Hay que temblar de rabia con la muchacha a quien se le mete en la cama el padrastro encabritado. Llorar de dolor ante el niño a quien la bala le robó la vida. Hay que arrancarse del alma el ansia de dinero, porque El Dorado ya no abre caminos a la gesta. Deberán nacer los parques: Catia, El Calvario, San José del Ávila. Tendrán que callar los motores de los automóviles en otros muchos lugares, para que suenen las risas y los llantos de los enamorados. Las plazas y los barrios serán requeridos como espacio para el arte.

Caracas necesita tener como hijas otras ciudades que deben nacer ya, sin demora, porque le estalla el vientre. Hay que llenar de frutos y de olores las casas y los apartamentos, los ranchos y las barracas. Empaparse de historia y de leyenda.

Rescatar de la maleza las piedras que son testigos de otros tiempos. Hay que rezar callado ante el altar de piedra. Perder el nombre muchas veces para sumar esfuerzos. Hay que voltear gavetas y abrir archivadores para rescatar los sueños.

Estamos convocados por los tiempos para unir la justicia, que no existe, a la libertad ya conquistada. ¿Tendremos quizás que inventar las cenizas de Miranda, rescatar las de Rodríguez y Bello para exorcizar con ellas la montaña?

Estamos convocados por los tiempos para unir la solidaridad a la libertad y a la justicia.

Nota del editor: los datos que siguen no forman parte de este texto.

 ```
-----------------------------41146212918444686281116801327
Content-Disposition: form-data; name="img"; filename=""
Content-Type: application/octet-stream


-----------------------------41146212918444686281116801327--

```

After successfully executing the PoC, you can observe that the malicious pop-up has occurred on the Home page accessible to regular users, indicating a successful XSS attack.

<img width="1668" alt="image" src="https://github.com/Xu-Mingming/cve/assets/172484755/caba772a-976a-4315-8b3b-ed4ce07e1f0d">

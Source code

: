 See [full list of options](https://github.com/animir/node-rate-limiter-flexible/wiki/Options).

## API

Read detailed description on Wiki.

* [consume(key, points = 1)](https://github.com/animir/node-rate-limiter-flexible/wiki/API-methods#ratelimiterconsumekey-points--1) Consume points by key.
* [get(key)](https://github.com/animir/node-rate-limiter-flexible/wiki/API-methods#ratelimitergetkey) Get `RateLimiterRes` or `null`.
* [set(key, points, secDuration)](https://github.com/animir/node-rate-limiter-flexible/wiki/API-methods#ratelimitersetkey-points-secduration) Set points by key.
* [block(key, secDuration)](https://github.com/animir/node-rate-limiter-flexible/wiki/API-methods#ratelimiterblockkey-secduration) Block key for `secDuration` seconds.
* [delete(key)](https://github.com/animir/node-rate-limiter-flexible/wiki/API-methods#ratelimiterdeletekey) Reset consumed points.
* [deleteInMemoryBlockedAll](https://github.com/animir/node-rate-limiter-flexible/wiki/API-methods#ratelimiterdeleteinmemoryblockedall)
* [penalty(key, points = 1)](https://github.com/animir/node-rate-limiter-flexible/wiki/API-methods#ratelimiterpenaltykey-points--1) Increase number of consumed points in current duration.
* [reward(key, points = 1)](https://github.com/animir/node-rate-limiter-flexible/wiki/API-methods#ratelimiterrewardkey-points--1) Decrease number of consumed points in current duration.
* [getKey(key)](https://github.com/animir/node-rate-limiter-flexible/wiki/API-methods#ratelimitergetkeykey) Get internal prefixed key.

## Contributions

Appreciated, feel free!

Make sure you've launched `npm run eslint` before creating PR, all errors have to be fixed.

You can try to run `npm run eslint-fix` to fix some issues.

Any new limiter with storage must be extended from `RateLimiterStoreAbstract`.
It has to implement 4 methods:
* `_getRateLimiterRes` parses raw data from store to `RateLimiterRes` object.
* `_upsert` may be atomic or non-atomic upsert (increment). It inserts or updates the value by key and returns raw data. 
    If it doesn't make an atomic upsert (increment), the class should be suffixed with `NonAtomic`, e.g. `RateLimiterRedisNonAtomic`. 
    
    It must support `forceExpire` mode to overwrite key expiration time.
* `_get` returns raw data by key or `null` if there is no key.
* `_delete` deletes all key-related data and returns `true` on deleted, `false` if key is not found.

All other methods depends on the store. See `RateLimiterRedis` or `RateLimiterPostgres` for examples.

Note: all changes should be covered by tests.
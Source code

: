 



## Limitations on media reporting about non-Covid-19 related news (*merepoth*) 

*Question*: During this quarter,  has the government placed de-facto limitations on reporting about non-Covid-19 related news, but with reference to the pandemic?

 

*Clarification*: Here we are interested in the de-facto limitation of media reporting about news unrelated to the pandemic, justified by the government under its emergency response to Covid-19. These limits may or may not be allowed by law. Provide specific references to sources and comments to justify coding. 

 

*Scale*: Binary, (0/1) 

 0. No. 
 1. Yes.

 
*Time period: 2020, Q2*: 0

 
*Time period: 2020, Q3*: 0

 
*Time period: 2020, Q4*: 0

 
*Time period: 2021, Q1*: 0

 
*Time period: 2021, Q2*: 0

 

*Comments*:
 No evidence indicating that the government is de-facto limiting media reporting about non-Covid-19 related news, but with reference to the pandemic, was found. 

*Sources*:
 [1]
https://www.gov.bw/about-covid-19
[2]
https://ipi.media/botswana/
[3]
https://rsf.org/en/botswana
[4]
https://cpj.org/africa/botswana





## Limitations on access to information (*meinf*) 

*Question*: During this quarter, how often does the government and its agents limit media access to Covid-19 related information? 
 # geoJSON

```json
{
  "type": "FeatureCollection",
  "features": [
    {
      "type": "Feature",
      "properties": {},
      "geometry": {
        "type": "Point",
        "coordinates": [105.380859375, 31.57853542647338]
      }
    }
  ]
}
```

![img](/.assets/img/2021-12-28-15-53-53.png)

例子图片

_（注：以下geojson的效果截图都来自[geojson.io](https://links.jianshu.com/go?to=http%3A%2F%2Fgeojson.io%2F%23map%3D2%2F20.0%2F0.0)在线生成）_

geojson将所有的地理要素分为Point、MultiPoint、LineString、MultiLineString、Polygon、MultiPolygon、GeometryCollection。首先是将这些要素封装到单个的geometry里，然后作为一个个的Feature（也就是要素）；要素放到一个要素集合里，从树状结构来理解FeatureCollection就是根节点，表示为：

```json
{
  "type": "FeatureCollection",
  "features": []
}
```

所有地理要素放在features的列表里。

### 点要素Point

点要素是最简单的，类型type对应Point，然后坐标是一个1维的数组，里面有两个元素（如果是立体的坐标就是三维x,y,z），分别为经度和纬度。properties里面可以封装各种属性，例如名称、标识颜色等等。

Pero… ¿tendremos acaso que celebrar de nuevo el rito de los indios y bebernos las entrañas de Bolívar para enfrentar el desafío? (1).


1 Sorprende, en este ejercicio poético oratorio que el autor leyó como primer mandatario de la región capital el día aniversario de la fundación de Caracas en 1980, la pre-ciencia de la pregunta con la que se concluye: bebernos las entrañas de Bolívar parece, a la altura terrible de hoy, en 2021, una frase sumatoria, sumarial de la experiencia aún inconclusa de descomposición nacional y de crisis terminal de la república civil —una vez más— que ha significado la imposición de una ideología que se atribuye la paternidad bolivariana, indiferente a la verdad histórica y alimentada en las fuentes más oscuras del autoritarismo personalista, durante el régimen establecido por Hugo Chávez desde 1999.